Ive done that but i cant get the answer i think my arithmetic is wrong.

hmmm...

\(\displaystyle \frac{1}{ \pi } [ \frac{1}{n+1} (-1)^n - \frac{1}{n-1} (-1)^n + \frac{1}{n+1} - \frac{1}{n-1} ] \)

Lets work with the inside for now,

\(\displaystyle \frac{1}{n+1} (-1)^n - \frac{1}{n-1} (-1)^n + \frac{1}{n+1} - \frac{1}{n-1} \)

Group terms

\(\displaystyle \frac{1}{n+1} ( 1 +(-1)^n) - \frac{1}{n-1} ( 1 + (-1)^n) \)

Note that if \(\displaystyle n = odd \) then the above must equal 0. So n must be even, which means

\(\displaystyle \frac{1}{n+1} ( 1 +(-1)^n) - \frac{1}{n-1} ( 1 + (-1)^n) \to \frac{2}{n+1} - \frac{2}{n-1} \)

This gives us

\(\displaystyle \frac{ 2(n-1) -2(n+1) }{(n+1)(n-1)} \)

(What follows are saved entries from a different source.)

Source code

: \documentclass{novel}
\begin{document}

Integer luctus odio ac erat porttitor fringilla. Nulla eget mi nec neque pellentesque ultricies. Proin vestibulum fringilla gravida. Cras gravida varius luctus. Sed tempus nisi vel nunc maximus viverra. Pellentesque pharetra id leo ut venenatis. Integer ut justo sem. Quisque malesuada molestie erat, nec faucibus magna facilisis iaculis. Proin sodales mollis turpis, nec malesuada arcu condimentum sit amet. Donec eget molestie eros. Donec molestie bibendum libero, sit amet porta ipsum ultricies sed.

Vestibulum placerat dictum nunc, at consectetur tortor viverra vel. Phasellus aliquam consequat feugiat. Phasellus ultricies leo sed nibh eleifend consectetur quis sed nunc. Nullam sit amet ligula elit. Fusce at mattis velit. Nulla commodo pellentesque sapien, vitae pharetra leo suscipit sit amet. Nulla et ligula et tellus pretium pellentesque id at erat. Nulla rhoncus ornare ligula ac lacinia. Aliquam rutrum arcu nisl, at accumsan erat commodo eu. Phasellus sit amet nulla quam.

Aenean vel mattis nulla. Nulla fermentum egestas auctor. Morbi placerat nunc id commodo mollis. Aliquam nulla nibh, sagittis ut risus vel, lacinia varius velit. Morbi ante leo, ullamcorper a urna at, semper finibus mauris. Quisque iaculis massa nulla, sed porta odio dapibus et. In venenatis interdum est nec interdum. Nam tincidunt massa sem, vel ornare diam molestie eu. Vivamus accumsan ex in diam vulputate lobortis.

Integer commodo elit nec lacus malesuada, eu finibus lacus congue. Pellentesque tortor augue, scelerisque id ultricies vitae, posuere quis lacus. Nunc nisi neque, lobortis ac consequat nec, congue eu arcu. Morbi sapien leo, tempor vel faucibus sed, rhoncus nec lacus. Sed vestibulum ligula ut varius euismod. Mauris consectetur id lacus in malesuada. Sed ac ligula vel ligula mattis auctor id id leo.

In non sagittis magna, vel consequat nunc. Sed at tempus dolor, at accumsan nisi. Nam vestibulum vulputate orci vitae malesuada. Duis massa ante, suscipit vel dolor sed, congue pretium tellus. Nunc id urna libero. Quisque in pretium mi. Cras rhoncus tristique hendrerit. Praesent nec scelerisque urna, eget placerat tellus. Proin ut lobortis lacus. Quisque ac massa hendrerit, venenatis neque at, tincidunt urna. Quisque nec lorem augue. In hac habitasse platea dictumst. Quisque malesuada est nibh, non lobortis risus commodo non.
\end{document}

\(\displaystyle - \frac{ 4} {(n+1)(n-1)} \)

So my answer will be,

\(\displaystyle - \frac{4}{ \pi} \frac{ 1} {(n+1)(n-1)} \)

Is this the same as theres? Lets change it around

If you sub in \(\displaystyle n = 2 \) into their equation and mine you arrive at \(\displaystyle - \frac{4}{3 \pi } \)

So I think they are equal. let's equate them

\(\displaystyle - \frac{4}{ \pi} \frac{ 1} {(n+1)(n-1)} = -\frac{2}{ \pi } \frac{ (-1)^n +1 } {n^2 - 1} \)

\(\displaystyle 2 \frac{ 1} {n^2 - 1} = \frac{ (-1)^n + 1 }{n^2 - 1} \)

Note how these are the same if n=even!

However, if n=odd the right side is equal to 0, which is the same result as I achieved, however i had the stipulation before making my equation that n cannot be odd.

Thus, left side = right side!